Ebbene, ritiene il Collegio che i motivi sopra richiamati siano manifestamente infondati in quanto in fatto, generici, privi di confronto con la decisione impugnata, non scanditi da necessaria critica alle argomentazioni poste a fondamento della decisione (Cass., sez. U, n.8825 del 27/10/2016, COGNOME), sprovvisti di analisi censoria degli argomenti posti a fondamento del giudizio di responsabilità del ricorrente e ripropositivi di censure adeguatamente esaminate dal giudice distrettuale e disattese con giudizio logico non suscettibile di ulteriore sindacato.
Il ragionamento sviluppato dal giudice distrettuale risulta coerente con le risultanze processuali in quanto ha rappresentato come il fatto costituisca un ennesima manifestazione del percorso criminale del prevenuto e che la non tenuità della condotta sia coerente non soltanto con i profili ponderali dello stupefacente acquistato, ma anche con le modalità della condotta che denota una organizzazione e una comunità di intenti tra tutti i concorrenti e una capacità a delinquere attuale desunta anche dai precedenti specifici da questi riportati.
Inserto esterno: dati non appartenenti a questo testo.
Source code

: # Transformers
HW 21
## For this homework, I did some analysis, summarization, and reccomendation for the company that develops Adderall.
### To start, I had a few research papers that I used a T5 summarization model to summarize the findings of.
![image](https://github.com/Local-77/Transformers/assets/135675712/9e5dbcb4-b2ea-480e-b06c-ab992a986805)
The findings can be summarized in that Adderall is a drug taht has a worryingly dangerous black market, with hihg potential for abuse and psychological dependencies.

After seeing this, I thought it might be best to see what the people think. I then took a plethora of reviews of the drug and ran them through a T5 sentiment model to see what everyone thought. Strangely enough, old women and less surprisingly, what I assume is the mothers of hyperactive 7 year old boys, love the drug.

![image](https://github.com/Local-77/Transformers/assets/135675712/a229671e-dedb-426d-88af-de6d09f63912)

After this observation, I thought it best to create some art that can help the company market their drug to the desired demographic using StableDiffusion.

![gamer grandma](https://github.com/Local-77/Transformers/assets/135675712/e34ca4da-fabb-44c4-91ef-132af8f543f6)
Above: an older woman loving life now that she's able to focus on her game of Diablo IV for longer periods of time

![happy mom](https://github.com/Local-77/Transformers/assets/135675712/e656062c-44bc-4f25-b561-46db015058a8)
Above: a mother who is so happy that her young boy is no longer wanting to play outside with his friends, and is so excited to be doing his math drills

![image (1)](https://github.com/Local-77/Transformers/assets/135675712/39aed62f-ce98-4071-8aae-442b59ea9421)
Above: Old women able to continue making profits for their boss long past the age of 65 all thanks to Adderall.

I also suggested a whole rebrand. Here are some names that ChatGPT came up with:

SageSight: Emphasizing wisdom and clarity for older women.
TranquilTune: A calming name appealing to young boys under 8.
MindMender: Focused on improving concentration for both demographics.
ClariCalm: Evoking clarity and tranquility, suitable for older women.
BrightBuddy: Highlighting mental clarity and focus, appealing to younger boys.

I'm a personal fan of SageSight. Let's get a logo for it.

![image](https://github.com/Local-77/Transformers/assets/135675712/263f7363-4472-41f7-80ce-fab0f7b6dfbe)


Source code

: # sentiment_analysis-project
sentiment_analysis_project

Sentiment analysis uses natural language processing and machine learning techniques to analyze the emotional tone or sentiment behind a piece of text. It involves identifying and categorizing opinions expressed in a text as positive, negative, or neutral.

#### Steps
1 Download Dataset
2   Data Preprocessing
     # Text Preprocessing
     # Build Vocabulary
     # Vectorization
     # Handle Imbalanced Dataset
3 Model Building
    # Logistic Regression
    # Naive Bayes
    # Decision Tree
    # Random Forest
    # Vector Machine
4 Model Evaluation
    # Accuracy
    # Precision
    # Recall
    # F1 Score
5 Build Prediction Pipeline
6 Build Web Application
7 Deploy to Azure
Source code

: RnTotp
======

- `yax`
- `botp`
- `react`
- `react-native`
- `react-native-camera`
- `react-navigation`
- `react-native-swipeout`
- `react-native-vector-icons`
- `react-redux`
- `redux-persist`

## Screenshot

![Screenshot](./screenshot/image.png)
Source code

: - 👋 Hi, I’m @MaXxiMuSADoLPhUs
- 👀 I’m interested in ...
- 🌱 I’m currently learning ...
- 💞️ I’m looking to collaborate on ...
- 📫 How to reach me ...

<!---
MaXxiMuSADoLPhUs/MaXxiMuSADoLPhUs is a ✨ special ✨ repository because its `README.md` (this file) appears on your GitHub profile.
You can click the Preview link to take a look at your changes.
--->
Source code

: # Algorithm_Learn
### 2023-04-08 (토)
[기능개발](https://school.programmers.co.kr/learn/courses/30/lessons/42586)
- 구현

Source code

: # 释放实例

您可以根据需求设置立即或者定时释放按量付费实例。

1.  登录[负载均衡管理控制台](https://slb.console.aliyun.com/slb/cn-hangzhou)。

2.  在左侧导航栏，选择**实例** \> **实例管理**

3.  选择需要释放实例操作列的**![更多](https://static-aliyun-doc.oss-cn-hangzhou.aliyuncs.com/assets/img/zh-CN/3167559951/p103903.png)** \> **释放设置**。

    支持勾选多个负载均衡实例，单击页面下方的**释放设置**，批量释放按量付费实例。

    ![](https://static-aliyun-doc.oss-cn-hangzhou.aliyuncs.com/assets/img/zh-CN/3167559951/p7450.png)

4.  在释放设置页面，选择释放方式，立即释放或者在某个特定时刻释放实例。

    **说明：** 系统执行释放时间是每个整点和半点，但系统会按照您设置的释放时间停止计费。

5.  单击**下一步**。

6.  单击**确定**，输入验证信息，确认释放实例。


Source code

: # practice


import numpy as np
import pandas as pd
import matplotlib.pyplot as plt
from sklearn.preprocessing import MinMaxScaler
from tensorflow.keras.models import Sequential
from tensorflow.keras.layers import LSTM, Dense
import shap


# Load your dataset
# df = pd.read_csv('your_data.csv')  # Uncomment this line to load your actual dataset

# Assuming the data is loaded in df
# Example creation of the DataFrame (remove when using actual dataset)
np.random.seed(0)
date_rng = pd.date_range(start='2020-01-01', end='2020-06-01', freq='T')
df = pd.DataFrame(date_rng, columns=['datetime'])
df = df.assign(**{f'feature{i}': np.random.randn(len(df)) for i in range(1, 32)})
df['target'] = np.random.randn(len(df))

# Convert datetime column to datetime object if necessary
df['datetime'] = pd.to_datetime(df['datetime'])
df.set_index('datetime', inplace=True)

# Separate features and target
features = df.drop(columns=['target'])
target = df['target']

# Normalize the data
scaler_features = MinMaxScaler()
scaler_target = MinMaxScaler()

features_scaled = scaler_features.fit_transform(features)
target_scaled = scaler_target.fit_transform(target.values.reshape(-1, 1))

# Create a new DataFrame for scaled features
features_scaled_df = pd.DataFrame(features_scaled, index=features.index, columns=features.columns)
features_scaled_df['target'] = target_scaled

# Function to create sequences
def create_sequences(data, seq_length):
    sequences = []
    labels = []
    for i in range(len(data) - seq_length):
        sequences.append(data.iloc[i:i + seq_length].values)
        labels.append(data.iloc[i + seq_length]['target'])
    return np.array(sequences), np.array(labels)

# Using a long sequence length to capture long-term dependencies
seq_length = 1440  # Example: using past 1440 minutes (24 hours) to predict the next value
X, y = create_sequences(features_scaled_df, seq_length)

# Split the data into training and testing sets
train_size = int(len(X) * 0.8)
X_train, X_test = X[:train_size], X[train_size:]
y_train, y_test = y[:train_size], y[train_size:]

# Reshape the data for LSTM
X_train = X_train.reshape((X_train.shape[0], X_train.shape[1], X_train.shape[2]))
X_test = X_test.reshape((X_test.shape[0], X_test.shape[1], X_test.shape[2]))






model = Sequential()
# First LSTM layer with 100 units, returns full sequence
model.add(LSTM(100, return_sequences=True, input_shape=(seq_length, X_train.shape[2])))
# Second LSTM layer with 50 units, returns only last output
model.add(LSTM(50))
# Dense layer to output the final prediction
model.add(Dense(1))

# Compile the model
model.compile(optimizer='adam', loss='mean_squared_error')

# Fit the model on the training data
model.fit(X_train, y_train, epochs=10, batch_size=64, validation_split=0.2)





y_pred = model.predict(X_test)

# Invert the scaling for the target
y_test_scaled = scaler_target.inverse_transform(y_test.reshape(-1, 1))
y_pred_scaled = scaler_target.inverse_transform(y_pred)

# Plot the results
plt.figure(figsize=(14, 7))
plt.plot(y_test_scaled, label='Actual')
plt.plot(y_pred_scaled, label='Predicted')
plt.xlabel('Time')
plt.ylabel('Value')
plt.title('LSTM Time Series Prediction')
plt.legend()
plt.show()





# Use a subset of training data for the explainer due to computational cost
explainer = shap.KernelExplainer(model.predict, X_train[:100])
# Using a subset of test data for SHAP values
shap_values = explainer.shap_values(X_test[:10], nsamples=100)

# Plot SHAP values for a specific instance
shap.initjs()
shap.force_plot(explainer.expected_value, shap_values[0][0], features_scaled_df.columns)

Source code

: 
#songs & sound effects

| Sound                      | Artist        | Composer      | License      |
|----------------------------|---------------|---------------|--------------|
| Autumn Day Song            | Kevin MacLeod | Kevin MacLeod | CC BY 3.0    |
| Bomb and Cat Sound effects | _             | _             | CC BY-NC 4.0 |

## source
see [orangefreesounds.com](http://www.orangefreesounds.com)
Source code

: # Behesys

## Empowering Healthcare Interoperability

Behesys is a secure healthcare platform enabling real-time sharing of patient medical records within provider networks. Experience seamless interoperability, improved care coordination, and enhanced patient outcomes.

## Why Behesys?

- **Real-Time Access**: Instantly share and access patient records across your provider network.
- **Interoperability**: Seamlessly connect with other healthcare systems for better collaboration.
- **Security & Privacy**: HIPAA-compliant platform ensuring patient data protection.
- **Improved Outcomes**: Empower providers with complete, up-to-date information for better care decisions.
La recidiva riconosciuta, ai sensi dell’art.99 comma 4 cod.proc.pen., unitamente all’assenza di profili di nneritevolezza, osta ad un più favorevole bilanciamento delle circostanze di segno opposto, ai sensi dell’art.69 comma 4 cod.proc.pen.
Evidenziato che all’inammissibilità del ricorso segue per legge la condanna del ricorrente al pagamento delle spese processuali ed al versamento di una somma in favore della cassa delle ammende che, avuto riguardo al palese carattere dilatorio del ricorso e alla palese inammissibilità del ricorso, appare conforme a giustizia stabilire nella misura indicata in dispositivo.
P.Q.M.
Dichiara inammissibile il ricorso e condanna il ricorrente al pagamento delle spes processuali e della somma di euro tremila in favore della Cassa delle Ammende.